The mouse neuroblastoma cell line N2a is cultured in DMEM/Opti-MEM (50:50) with 10% fetal bovine serum (FBS) at 37°C with 5% CO2 in a humidified incubator. Cells are incubated for 24 h with the ACAT1-specific inhibitor K604 (0.1, 0.5 and 1 µM) or isotype-nonspecific ACAT inhibitor CI-1011. Primary cortical neurons are isolated from mouse brains at postnatal day 0-3. Cortical neurons are plated in 6 well plates at 350,000 cells/well and grown in 2 mL/well Neurobasal A with 1×B27, 0.5 mM L-glutamine, and 5 ng/mL fibroblast growth factor. Half of the media is replaced with fresh media once every 7 days. After 14-21 days in culture, cells are used for individual experiments[2].

Animal experiment:

Hamsters[1]Male F1B hamsters (n=30) at 8 weeks old are used for animal experiments. The animal room is controlled at 23±3°C and relative humidity of 50±20%. Animals are fed a CE-2 chow diet, followed by supplementation with CE-2 containing 0.3% cholesterol and 10% coconut oil for 10 weeks. During fat loading, K-604 is administered orally at 1, 3, 10, or 30 mg/kg/day (n=6 for each dose group). The control group (n=6) receive an aqueous solution of 0.5% methylcellulose instead of K-604. Tap water is given ad libitum.
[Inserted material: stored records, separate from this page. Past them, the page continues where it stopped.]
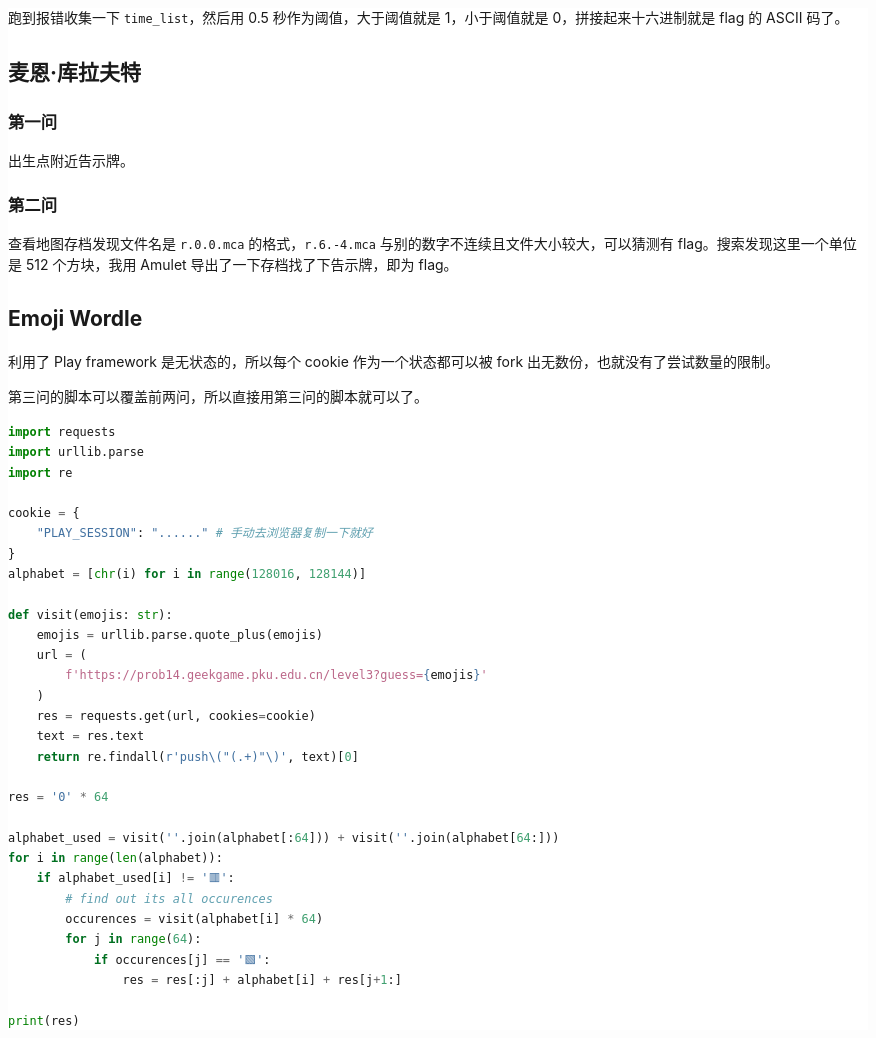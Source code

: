 跑到报错收集一下 `time_list`，然后用 0.5 秒作为阈值，大于阈值就是 1，小于阈值就是 0，拼接起来十六进制就是 flag 的 ASCII 码了。

## 麦恩·库拉夫特

### 第一问

出生点附近告示牌。

### 第二问

查看地图存档发现文件名是 `r.0.0.mca` 的格式，`r.6.-4.mca` 与别的数字不连续且文件大小较大，可以猜测有 flag。搜索发现这里一个单位是 512 个方块，我用 Amulet 导出了一下存档找了下告示牌，即为 flag。

## Emoji Wordle

利用了 Play framework 是无状态的，所以每个 cookie 作为一个状态都可以被 fork 出无数份，也就没有了尝试数量的限制。

第三问的脚本可以覆盖前两问，所以直接用第三问的脚本就可以了。

```python
import requests
import urllib.parse
import re

cookie = {
    "PLAY_SESSION": "......" # 手动去浏览器复制一下就好
}
alphabet = [chr(i) for i in range(128016, 128144)]

def visit(emojis: str):
    emojis = urllib.parse.quote_plus(emojis)
    url = (
        f'https://prob14.geekgame.pku.edu.cn/level3?guess={emojis}'
    )
    res = requests.get(url, cookies=cookie)
    text = res.text
    return re.findall(r'push\("(.+)"\)', text)[0]

res = '0' * 64

alphabet_used = visit(''.join(alphabet[:64])) + visit(''.join(alphabet[64:]))
for i in range(len(alphabet)):
    if alphabet_used[i] != '🟥':
        # find out its all occurences
        occurences = visit(alphabet[i] * 64)
        for j in range(64):
            if occurences[j] == '🟩':
                res = res[:j] + alphabet[i] + res[j+1:]

print(res)
```
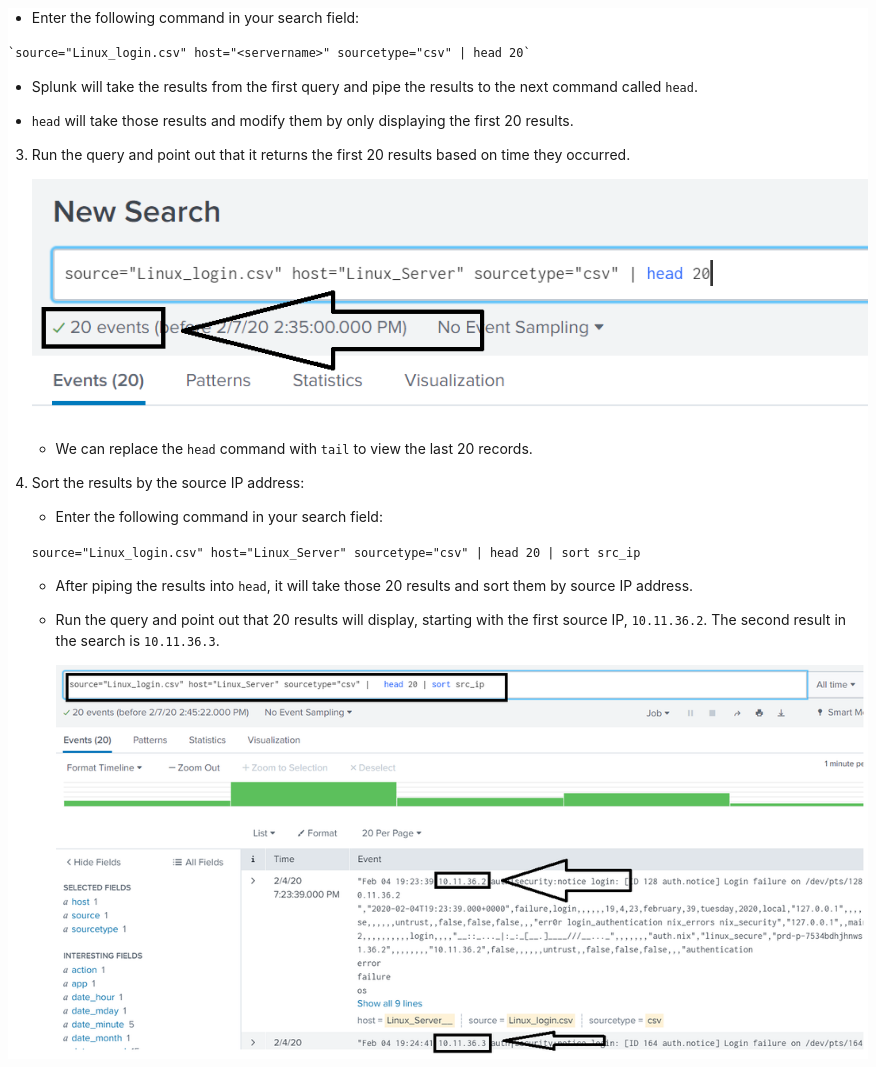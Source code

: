    - Enter the following command in your search field:

    `source="Linux_login.csv" host="<servername>" sourcetype="csv" | head 20`

   - Splunk will take the results from the first query and pipe the results to the next command called `head`.

   - `head` will take those results and modify them by only displaying the first 20 results.

3.  Run the query and point out that it returns the first 20 results based on time they occurred.

     ![piping2](images/piping2.png)

    - We can replace the `head` command with `tail` to view the last 20 records.

4. Sort the results by the source IP address:

    - Enter the following command in your search field:

    `source="Linux_login.csv" host="Linux_Server" sourcetype="csv" | head 20 | sort src_ip`

   - After piping the results into `head`, it will take those 20 results and sort them by source IP address.

   - Run the query and point out that 20 results will display, starting with the first source IP, `10.11.36.2`. The second result in the search is `10.11.36.3`.

     ![piping3](images/piping3.png)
Body weight is measured at the time of drug administration. Blood is sampled for determination of plasma cholesterol levels using a commercially available kit (Cholesterol E-Test).

References:

[1]. Ikenoya M, et al. A selective ACAT-1 inhibitor, K-604, suppresses fatty streak lesions in fat-fed hamsters without affecting plasma cholesterol levels. Atherosclerosis. 2007 Apr;191(2):290-7.
[2]. Shibuya Y, et al. Acyl-coenzyme A:cholesterol acyltransferase 1 blockage enhances autophagy in the neurons of triple transgenic Alzheimer's disease mouse and reduces human P301L-tau content at the presymptomatic stage. Neurobiol Aging. 2015 Jul;36(7):2248-2259.